Mais ce que lui avait dit la kommodore Marphissa continuait de la turlupiner : il fallait veiller à ce que seuls les coupables fussent punis. Et Drakon avait eu l’air d’écouter quand elle avait soulevé la question. D’écouter réellement plutôt que de hocher la tête de temps en temps en feignant de s’intéresser à ce qu’elle lui exposait. Certes, rares étaient ceux qui simulaient, surtout depuis qu’elle disposait des pouvoirs d’une CECH et, désormais, de ceux d’une présidente, mais, quand elle était plus jeune, cela se produisait à une fréquence pour le moins décourageante. À présent, on dissimulait plus soigneusement son manque d’intérêt. Mais Drakon, lui, avait réellement prêté l’oreille à ses propos. L’espace d’un instant, tu… Non, tu ne peux pas te permettre ce genre de pensées. Tu as baissé ta garde avec lui parce que tu étais formidablement soulagée d’être rentrée en vie avec ce cuirassé juste à temps pour flanquer la frousse à la flottille syndic et apprendre qu’il n’avait rien entrepris à ton encontre. Mais ça ne veut pas dire qu’il n’est pas en train de fomenter quelque chose, ni qu’il n’agira pas si tu lui en laisses l’occasion. Ne jamais se fier à personne et surtout pas à un autre CECH. Et c’est bien ce qu’est Drakon, même s’il se fait maintenant appeler général.

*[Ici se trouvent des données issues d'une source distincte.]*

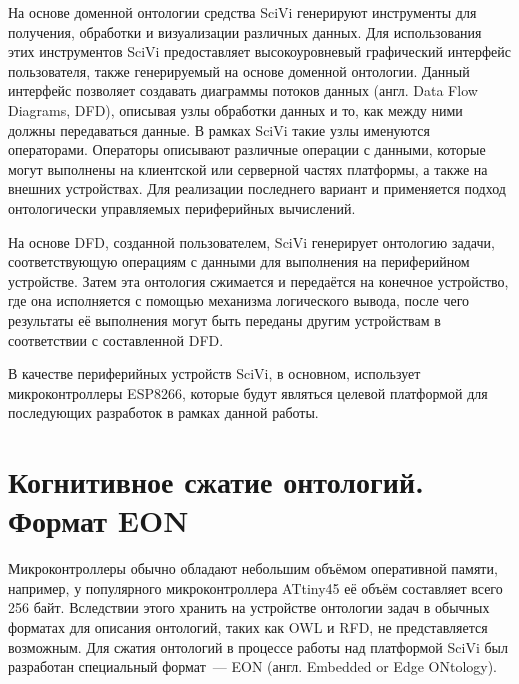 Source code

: На основе доменной онтологии средства SciVi генерируют инструменты для получения, обработки и визуализации различных данных.
Для использования этих инструментов SciVi предоставляет высокоуровневый графический интерфейс пользователя, также генерируемый на основе доменной онтологии.
Данный интерфейс позволяет создавать диаграммы потоков данных (англ. Data Flow Diagrams, DFD), описывая узлы обработки данных и то, как между ними должны передаваться данные.
В рамках SciVi такие узлы именуются операторами.
Операторы описывают различные операции с данными, которые могут выполнены на клиентской или серверной частях платформы, а также на внешних устройствах.
Для реализации последнего вариант и применяется подход онтологически управляемых периферийных вычислений.

На основе DFD, созданной пользователем, SciVi генерирует онтологию задачи, соответствующую операциям с данными для выполнения на периферийном устройстве.
Затем эта онтология сжимается и передаётся на конечное устройство, где она исполняется с помощью механизма логического вывода, после чего результаты её выполнения могут быть переданы другим устройствам в соответствии с составленной DFD.

В качестве периферийных устройств SciVi, в основном, использует микроконтроллеры ESP8266, которые будут являться целевой платформой для последующих разработок в рамках данной работы.

\section{Когнитивное сжатие онтологий. Формат EON}

Микроконтроллеры обычно обладают небольшим объёмом оперативной памяти, например, у популярного микроконтроллера ATtiny45 её объём составляет всего 256 байт.
Вследствии этого хранить на устройстве онтологии задач в обычных форматах для описания онтологий, таких как OWL и RFD, не представляется возможным.
Для сжатия онтологий в процессе работы над платформой SciVi был разработан специальный формат~--- EON (англ. Embedded or Edge ONtology).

Continue de le ressasser, Gwen. Tu ne peux pas baisser ta garde. Si jamais il te fourrait dans son lit… Oh !

Wouah !

Je regrette cette dernière pensée.

Comme l’avait dit Iceni, les voyages spatiaux peuvent se révéler passablement rasoirs, même quand on a les dernières innovations en matière de divertissement à sa disposition. Point tant d’ailleurs qu’un cargo fût aménagé pour satisfaire aux besoins de distraction de si nombreux soldats entassés dans des soutes déjà bricolées pour leur offrir hébergement et support vital.

Drakon jouissait du luxe d’une chambre privée, cabine de la taille d’un placard ne présentant guère d’autres avantages que l’intimité. Le saut vers Taroa n’était pas des plus longs, mais le transit jusqu’au point de saut exigeait un bon moment, suivi de quatre jours et demi dans l’espace du saut puis d’un long périple sous tension jusqu’à la quatrième planète du système.

Il n’y avait effectivement pas d’unités mobiles à Taroa, mais un vaisseau pouvait apparaître à tout instant. Or le cargo était bien incapable de se défendre, fût-ce contre un aviso ou une corvette. Les petits appareils d’assaut rapides qui avaient naguère servi de moyens de défense aux planètes, et ce uniquement à la limite de leur atmosphère, avaient été rappelés à Prime quelques mois plus tôt et envoyés vers d’autres systèmes stellaires éloignés, apparemment dans le cadre d’une opération stratégique digne d’un étourneau destinée à combattre la flotte de Black Jack. Ils n’en étaient pas revenus et n’avaient pas non plus été remplacés par d’autres unités, de sorte que cette menace elle-même n’existait plus, du moins provisoirement.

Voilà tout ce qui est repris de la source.